■ **WORK REQUEST**
Write the data below out again, exactly as each line reads.

■ **MATERIAL PROVIDED**
Segment Open
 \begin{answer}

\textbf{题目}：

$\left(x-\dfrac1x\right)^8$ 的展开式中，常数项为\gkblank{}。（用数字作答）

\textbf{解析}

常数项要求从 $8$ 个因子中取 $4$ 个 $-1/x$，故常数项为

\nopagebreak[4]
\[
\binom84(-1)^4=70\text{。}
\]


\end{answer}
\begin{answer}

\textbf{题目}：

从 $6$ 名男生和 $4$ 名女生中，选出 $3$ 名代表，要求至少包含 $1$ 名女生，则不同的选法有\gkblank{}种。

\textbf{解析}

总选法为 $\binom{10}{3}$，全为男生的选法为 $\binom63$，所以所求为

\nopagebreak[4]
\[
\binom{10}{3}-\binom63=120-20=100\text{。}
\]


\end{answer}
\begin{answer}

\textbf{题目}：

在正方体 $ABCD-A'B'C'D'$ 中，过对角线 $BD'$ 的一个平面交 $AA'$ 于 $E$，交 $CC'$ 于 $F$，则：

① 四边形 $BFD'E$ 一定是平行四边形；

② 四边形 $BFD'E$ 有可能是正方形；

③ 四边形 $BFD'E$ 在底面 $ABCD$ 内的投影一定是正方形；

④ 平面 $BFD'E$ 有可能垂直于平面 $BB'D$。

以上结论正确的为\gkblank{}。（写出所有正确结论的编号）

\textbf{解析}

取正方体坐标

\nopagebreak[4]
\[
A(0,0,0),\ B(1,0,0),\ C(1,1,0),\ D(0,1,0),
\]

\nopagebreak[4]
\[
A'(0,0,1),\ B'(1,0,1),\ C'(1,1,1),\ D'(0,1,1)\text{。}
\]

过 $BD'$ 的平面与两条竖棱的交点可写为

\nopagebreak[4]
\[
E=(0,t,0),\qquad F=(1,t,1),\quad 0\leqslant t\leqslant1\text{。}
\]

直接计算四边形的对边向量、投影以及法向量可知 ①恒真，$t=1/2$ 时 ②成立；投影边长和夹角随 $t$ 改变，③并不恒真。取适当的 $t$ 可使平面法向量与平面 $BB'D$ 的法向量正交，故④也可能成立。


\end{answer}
Segment Closed
■ **ANSWER TO THE EXERCISE**
 \begin{answer}

\textbf{题目}：

$\left(x-\dfrac1x\right)^8$ 的展开式中，常数项为\gkblank{}。（用数字作答）

\textbf{解析}

常数项要求从 $8$ 个因子中取 $4$ 个 $-1/x$，故常数项为

\nopagebreak[4]
\[
\binom84(-1)^4=70\text{。}
\]


\end{answer}
\begin{answer}

\textbf{题目}：

从 $6$ 名男生和 $4$ 名女生中，选出 $3$ 名代表，要求至少包含 $1$ 名女生，则不同的选法有\gkblank{}种。

\textbf{解析}

总选法为 $\binom{10}{3}$，全为男生的选法为 $\binom63$，所以所求为

\nopagebreak[4]
\[
\binom{10}{3}-\binom63=120-20=100\text{。}
\]


\end{answer}
\begin{answer}

\textbf{题目}：

在正方体 $ABCD-A'B'C'D'$ 中，过对角线 $BD'$ 的一个平面交 $AA'$ 于 $E$，交 $CC'$ 于 $F$，则：

① 四边形 $BFD'E$ 一定是平行四边形；

② 四边形 $BFD'E$ 有可能是正方形；

③ 四边形 $BFD'E$ 在底面 $ABCD$ 内的投影一定是正方形；

④ 平面 $BFD'E$ 有可能垂直于平面 $BB'D$。

以上结论正确的为\gkblank{}。（写出所有正确结论的编号）

\textbf{解析}

取正方体坐标

\nopagebreak[4]
\[
A(0,0,0),\ B(1,0,0),\ C(1,1,0),\ D(0,1,0),
\]

\nopagebreak[4]
\[
A'(0,0,1),\ B'(1,0,1),\ C'(1,1,1),\ D'(0,1,1)\text{。}
\]

过 $BD'$ 的平面与两条竖棱的交点可写为

\nopagebreak[4]
\[
E=(0,t,0),\qquad F=(1,t,1),\quad 0\leqslant t\leqslant1\text{。}
\]

直接计算四边形的对边向量、投影以及法向量可知 ①恒真，$t=1/2$ 时 ②成立；投影边长和夹角随 $t$ 改变，③并不恒真。取适当的 $t$ 可使平面法向量与平面 $BB'D$ 的法向量正交，故④也可能成立。


\end{answer}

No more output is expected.